_What is expected_
Give again, exactly as written, each line of the material below starting at the line that contains "allocated during the selected date range.</span></span>" and ending at the line that contains "assigned for the subscription.</span></span>". Both ends count, and no other line does.
(Beginning of Entries supplied)
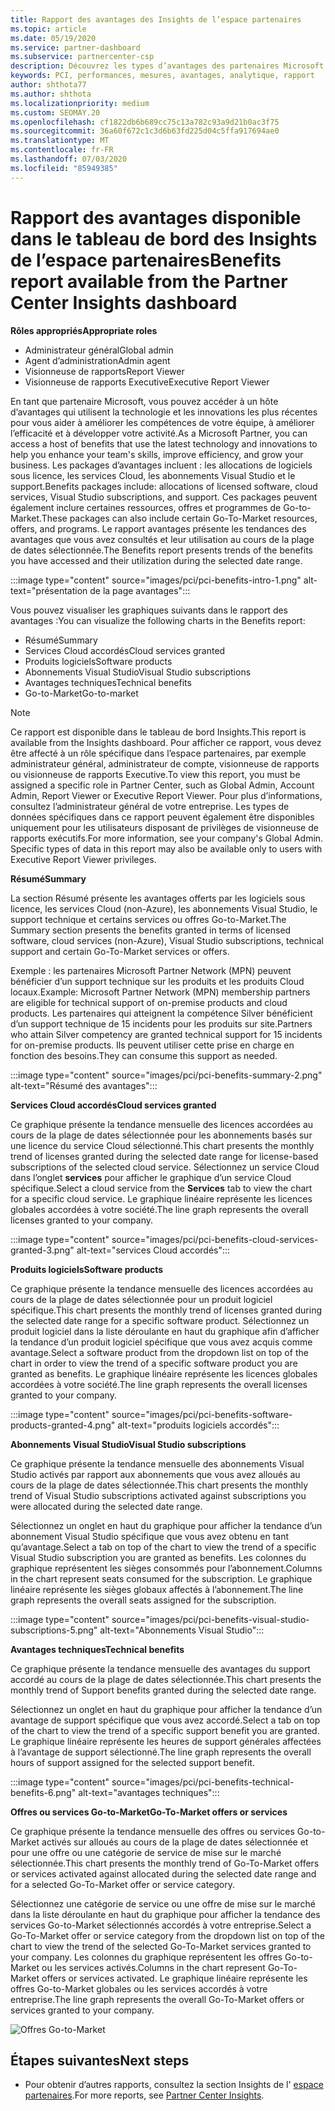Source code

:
 ```yaml
---
title: Rapport des avantages des Insights de l’espace partenaires
ms.topic: article
ms.date: 05/19/2020
ms.service: partner-dashboard
ms.subservice: partnercenter-csp
description: Découvrez les types d’avantages des partenaires Microsoft qui vous ont été accordés pour vous aider à développer votre activité, améliorer l’efficacité et améliorer les compétences de votre équipe.
keywords: PCI, performances, mesures, avantages, analytique, rapport
author: shthota77
ms.author: shthota
ms.localizationpriority: medium
ms.custom: SEOMAY.20
ms.openlocfilehash: cf1822db6b689cc75c13a782c93a9d21b0ac3f75
ms.sourcegitcommit: 36a60f672c1c3d6b63fd225d04c5ffa917694ae0
ms.translationtype: MT
ms.contentlocale: fr-FR
ms.lasthandoff: 07/03/2020
ms.locfileid: "85949385"
---
```

# <a name="benefits-report-available-from-the-partner-center-insights-dashboard"></a><span data-ttu-id="78003-104">Rapport des avantages disponible dans le tableau de bord des Insights de l’espace partenaires</span><span class="sxs-lookup"><span data-stu-id="78003-104">Benefits report available from the Partner Center Insights dashboard</span></span>

<span data-ttu-id="78003-105">**Rôles appropriés**</span><span class="sxs-lookup"><span data-stu-id="78003-105">**Appropriate roles**</span></span>

- <span data-ttu-id="78003-106">Administrateur général</span><span class="sxs-lookup"><span data-stu-id="78003-106">Global admin</span></span>
- <span data-ttu-id="78003-107">Agent d’administration</span><span class="sxs-lookup"><span data-stu-id="78003-107">Admin agent</span></span>
- <span data-ttu-id="78003-108">Visionneuse de rapports</span><span class="sxs-lookup"><span data-stu-id="78003-108">Report Viewer</span></span>
- <span data-ttu-id="78003-109">Visionneuse de rapports Executive</span><span class="sxs-lookup"><span data-stu-id="78003-109">Executive Report Viewer</span></span>

<span data-ttu-id="78003-110">En tant que partenaire Microsoft, vous pouvez accéder à un hôte d’avantages qui utilisent la technologie et les innovations les plus récentes pour vous aider à améliorer les compétences de votre équipe, à améliorer l’efficacité et à développer votre activité.</span><span class="sxs-lookup"><span data-stu-id="78003-110">As a Microsoft Partner, you can access a host of benefits that use the latest technology and innovations to help you enhance your team's skills, improve efficiency, and grow your business.</span></span> <span data-ttu-id="78003-111">Les packages d’avantages incluent : les allocations de logiciels sous licence, les services Cloud, les abonnements Visual Studio et le support.</span><span class="sxs-lookup"><span data-stu-id="78003-111">Benefits packages include: allocations of licensed software, cloud services, Visual Studio subscriptions, and support.</span></span> <span data-ttu-id="78003-112">Ces packages peuvent également inclure certaines ressources, offres et programmes de Go-to-Market.</span><span class="sxs-lookup"><span data-stu-id="78003-112">These packages can also include certain Go-To-Market resources, offers, and programs.</span></span> <span data-ttu-id="78003-113">Le rapport avantages présente les tendances des avantages que vous avez consultés et leur utilisation au cours de la plage de dates sélectionnée.</span><span class="sxs-lookup"><span data-stu-id="78003-113">The Benefits report presents trends of the benefits you have accessed and their utilization during the selected date range.</span></span>

:::image type="content" source="images/pci/pci-benefits-intro-1.png" alt-text="présentation de la page avantages":::

<span data-ttu-id="78003-115">Vous pouvez visualiser les graphiques suivants dans le rapport des avantages :</span><span class="sxs-lookup"><span data-stu-id="78003-115">You can visualize the following charts in the Benefits report:</span></span>

- <span data-ttu-id="78003-116">Résumé</span><span class="sxs-lookup"><span data-stu-id="78003-116">Summary</span></span>
- <span data-ttu-id="78003-117">Services Cloud accordés</span><span class="sxs-lookup"><span data-stu-id="78003-117">Cloud services granted</span></span>
- <span data-ttu-id="78003-118">Produits logiciels</span><span class="sxs-lookup"><span data-stu-id="78003-118">Software products</span></span>
- <span data-ttu-id="78003-119">Abonnements Visual Studio</span><span class="sxs-lookup"><span data-stu-id="78003-119">Visual Studio subscriptions</span></span>
- <span data-ttu-id="78003-120">Avantages techniques</span><span class="sxs-lookup"><span data-stu-id="78003-120">Technical benefits</span></span>
- <span data-ttu-id="78003-121">Go-to-Market</span><span class="sxs-lookup"><span data-stu-id="78003-121">Go-to-market</span></span>

 > [!NOTE]
 > <span data-ttu-id="78003-122">Ce rapport est disponible dans le tableau de bord Insights.</span><span class="sxs-lookup"><span data-stu-id="78003-122">This report is available from the Insights dashboard.</span></span> <span data-ttu-id="78003-123">Pour afficher ce rapport, vous devez être affecté à un rôle spécifique dans l’espace partenaires, par exemple administrateur général, administrateur de compte, visionneuse de rapports ou visionneuse de rapports Executive.</span><span class="sxs-lookup"><span data-stu-id="78003-123">To view this report, you must be assigned a specific role in Partner Center, such as Global Admin, Account Admin, Report Viewer or Executive Report Viewer.</span></span> <span data-ttu-id="78003-124">Pour plus d’informations, consultez l’administrateur général de votre entreprise. Les types de données spécifiques dans ce rapport peuvent également être disponibles uniquement pour les utilisateurs disposant de privilèges de visionneuse de rapports exécutifs.</span><span class="sxs-lookup"><span data-stu-id="78003-124">For more information, see your company's Global Admin. Specific types of data in this report may also be available only to users with Executive Report Viewer privileges.</span></span>

<span data-ttu-id="78003-125">**Résumé**</span><span class="sxs-lookup"><span data-stu-id="78003-125">**Summary**</span></span>

<span data-ttu-id="78003-126">La section Résumé présente les avantages offerts par les logiciels sous licence, les services Cloud (non-Azure), les abonnements Visual Studio, le support technique et certains services ou offres Go-to-Market.</span><span class="sxs-lookup"><span data-stu-id="78003-126">The Summary section presents the benefits granted in terms of licensed software, cloud services (non-Azure), Visual Studio subscriptions, technical support and certain Go-To-Market services or offers.</span></span>

<span data-ttu-id="78003-127">Exemple : les partenaires Microsoft Partner Network (MPN) peuvent bénéficier d’un support technique sur les produits et les produits Cloud locaux.</span><span class="sxs-lookup"><span data-stu-id="78003-127">Example: Microsoft Partner Network (MPN) membership partners are eligible for technical support of on-premise products and cloud products.</span></span> <span data-ttu-id="78003-128">Les partenaires qui atteignent la compétence Silver bénéficient d’un support technique de 15 incidents pour les produits sur site.</span><span class="sxs-lookup"><span data-stu-id="78003-128">Partners who attain Silver competency are granted technical support for 15 incidents for on-premise products.</span></span> <span data-ttu-id="78003-129">Ils peuvent utiliser cette prise en charge en fonction des besoins.</span><span class="sxs-lookup"><span data-stu-id="78003-129">They can consume this support as needed.</span></span> 

:::image type="content" source="images/pci/pci-benefits-summary-2.png" alt-text="Résumé des avantages":::

<span data-ttu-id="78003-131">**Services Cloud accordés**</span><span class="sxs-lookup"><span data-stu-id="78003-131">**Cloud services granted**</span></span>

<span data-ttu-id="78003-132">Ce graphique présente la tendance mensuelle des licences accordées au cours de la plage de dates sélectionnée pour les abonnements basés sur une licence du service Cloud sélectionné.</span><span class="sxs-lookup"><span data-stu-id="78003-132">This chart presents the monthly trend of licenses granted during the selected date range for license-based subscriptions of the selected cloud service.</span></span>
<span data-ttu-id="78003-133">Sélectionnez un service Cloud dans l’onglet **services** pour afficher le graphique d’un service Cloud spécifique.</span><span class="sxs-lookup"><span data-stu-id="78003-133">Select a cloud service from the **Services** tab to view the chart for a specific cloud service.</span></span> <span data-ttu-id="78003-134">Le graphique linéaire représente les licences globales accordées à votre société.</span><span class="sxs-lookup"><span data-stu-id="78003-134">The line graph represents the overall licenses granted to your company.</span></span>

:::image type="content" source="images/pci/pci-benefits-cloud-services-granted-3.png" alt-text="services Cloud accordés":::

<span data-ttu-id="78003-136">**Produits logiciels**</span><span class="sxs-lookup"><span data-stu-id="78003-136">**Software products**</span></span>

<span data-ttu-id="78003-137">Ce graphique présente la tendance mensuelle des licences accordées au cours de la plage de dates sélectionnée pour un produit logiciel spécifique.</span><span class="sxs-lookup"><span data-stu-id="78003-137">This chart presents the monthly trend of licenses granted during the selected date range for a specific software product.</span></span> <span data-ttu-id="78003-138">Sélectionnez un produit logiciel dans la liste déroulante en haut du graphique afin d’afficher la tendance d’un produit logiciel spécifique que vous avez acquis comme avantage.</span><span class="sxs-lookup"><span data-stu-id="78003-138">Select a software product from the dropdown list on top of the chart in order to view the trend of a specific software product you are granted as benefits.</span></span> <span data-ttu-id="78003-139">Le graphique linéaire représente les licences globales accordées à votre société.</span><span class="sxs-lookup"><span data-stu-id="78003-139">The line graph represents the overall licenses granted to your company.</span></span>

:::image type="content" source="images/pci/pci-benefits-software-products-granted-4.png" alt-text="produits logiciels accordés":::

<span data-ttu-id="78003-141">**Abonnements Visual Studio**</span><span class="sxs-lookup"><span data-stu-id="78003-141">**Visual Studio subscriptions**</span></span>

<span data-ttu-id="78003-142">Ce graphique présente la tendance mensuelle des abonnements Visual Studio activés par rapport aux abonnements que vous avez alloués au cours de la plage de dates sélectionnée.</span><span class="sxs-lookup"><span data-stu-id="78003-142">This chart presents the monthly trend of Visual Studio subscriptions activated against subscriptions you were allocated during the selected date range.</span></span>

<span data-ttu-id="78003-143">Sélectionnez un onglet en haut du graphique pour afficher la tendance d’un abonnement Visual Studio spécifique que vous avez obtenu en tant qu’avantage.</span><span class="sxs-lookup"><span data-stu-id="78003-143">Select a tab on top of the chart to view the trend of a specific Visual Studio subscription you are granted as benefits.</span></span> <span data-ttu-id="78003-144">Les colonnes du graphique représentent les sièges consommés pour l’abonnement.</span><span class="sxs-lookup"><span data-stu-id="78003-144">Columns in the chart represent seats consumed for the subscription.</span></span> <span data-ttu-id="78003-145">Le graphique linéaire représente les sièges globaux affectés à l’abonnement.</span><span class="sxs-lookup"><span data-stu-id="78003-145">The line graph represents the overall seats assigned for the subscription.</span></span>

:::image type="content" source="images/pci/pci-benefits-visual-studio-subscriptions-5.png" alt-text="Abonnements Visual Studio":::

<span data-ttu-id="78003-147">**Avantages techniques**</span><span class="sxs-lookup"><span data-stu-id="78003-147">**Technical benefits**</span></span>

<span data-ttu-id="78003-148">Ce graphique présente la tendance mensuelle des avantages du support accordé au cours de la plage de dates sélectionnée.</span><span class="sxs-lookup"><span data-stu-id="78003-148">This chart presents the monthly trend of Support benefits granted during the selected date range.</span></span>

<span data-ttu-id="78003-149">Sélectionnez un onglet en haut du graphique pour afficher la tendance d’un avantage de support spécifique que vous avez accordé.</span><span class="sxs-lookup"><span data-stu-id="78003-149">Select a tab on top of the chart to view the trend of a specific support benefit you are granted.</span></span> <span data-ttu-id="78003-150">Le graphique linéaire représente les heures de support générales affectées à l’avantage de support sélectionné.</span><span class="sxs-lookup"><span data-stu-id="78003-150">The line graph represents the overall hours of support assigned for the selected support benefit.</span></span>

:::image type="content" source="images/pci/pci-benefits-technical-benefits-6.png" alt-text="avantages techniques":::

<span data-ttu-id="78003-152">**Offres ou services Go-to-Market**</span><span class="sxs-lookup"><span data-stu-id="78003-152">**Go-To-Market offers or services**</span></span>

<span data-ttu-id="78003-153">Ce graphique présente la tendance mensuelle des offres ou services Go-to-Market activés sur alloués au cours de la plage de dates sélectionnée et pour une offre ou une catégorie de service de mise sur le marché sélectionnée.</span><span class="sxs-lookup"><span data-stu-id="78003-153">This chart presents the monthly trend of Go-To-Market offers or services activated against allocated during the selected date range and for a selected Go-To-Market offer or service category.</span></span>

<span data-ttu-id="78003-154">Sélectionnez une catégorie de service ou une offre de mise sur le marché dans la liste déroulante en haut du graphique pour afficher la tendance des services Go-to-Market sélectionnés accordés à votre entreprise.</span><span class="sxs-lookup"><span data-stu-id="78003-154">Select a Go-To-Market offer or service category from the dropdown list on top of the chart to view the trend of the selected Go-To-Market services granted to your company.</span></span> <span data-ttu-id="78003-155">Les colonnes du graphique représentent les offres Go-to-Market ou les services activés.</span><span class="sxs-lookup"><span data-stu-id="78003-155">Columns in the chart represent Go-To-Market offers or services activated.</span></span> <span data-ttu-id="78003-156">Le graphique linéaire représente les offres Go-to-Market globales ou les services accordés à votre entreprise.</span><span class="sxs-lookup"><span data-stu-id="78003-156">The line graph represents the overall Go-To-Market offers or services granted to your company.</span></span>

![Offres Go-to-Market](images/pci/pci-benefits-go-to-market-7.png)

## <a name="next-steps"></a><span data-ttu-id="78003-158">Étapes suivantes</span><span class="sxs-lookup"><span data-stu-id="78003-158">Next steps</span></span>

- <span data-ttu-id="78003-159">Pour obtenir d’autres rapports, consultez la section Insights de l' [espace partenaires](partner-center-insights.md).</span><span class="sxs-lookup"><span data-stu-id="78003-159">For more reports, see [Partner Center Insights](partner-center-insights.md).</span></span>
(End of Entries supplied)
_Your response_
<span data-ttu-id="78003-142">Ce graphique présente la tendance mensuelle des abonnements Visual Studio activés par rapport aux abonnements que vous avez alloués au cours de la plage de dates sélectionnée.</span><span class="sxs-lookup"><span data-stu-id="78003-142">This chart presents the monthly trend of Visual Studio subscriptions activated against subscriptions you were allocated during the selected date range.</span></span>

<span data-ttu-id="78003-143">Sélectionnez un onglet en haut du graphique pour afficher la tendance d’un abonnement Visual Studio spécifique que vous avez obtenu en tant qu’avantage.</span><span class="sxs-lookup"><span data-stu-id="78003-143">Select a tab on top of the chart to view the trend of a specific Visual Studio subscription you are granted as benefits.</span></span> <span data-ttu-id="78003-144">Les colonnes du graphique représentent les sièges consommés pour l’abonnement.</span><span class="sxs-lookup"><span data-stu-id="78003-144">Columns in the chart represent seats consumed for the subscription.</span></span> <span data-ttu-id="78003-145">Le graphique linéaire représente les sièges globaux affectés à l’abonnement.</span><span class="sxs-lookup"><span data-stu-id="78003-145">The line graph represents the overall seats assigned for the subscription.</span></span>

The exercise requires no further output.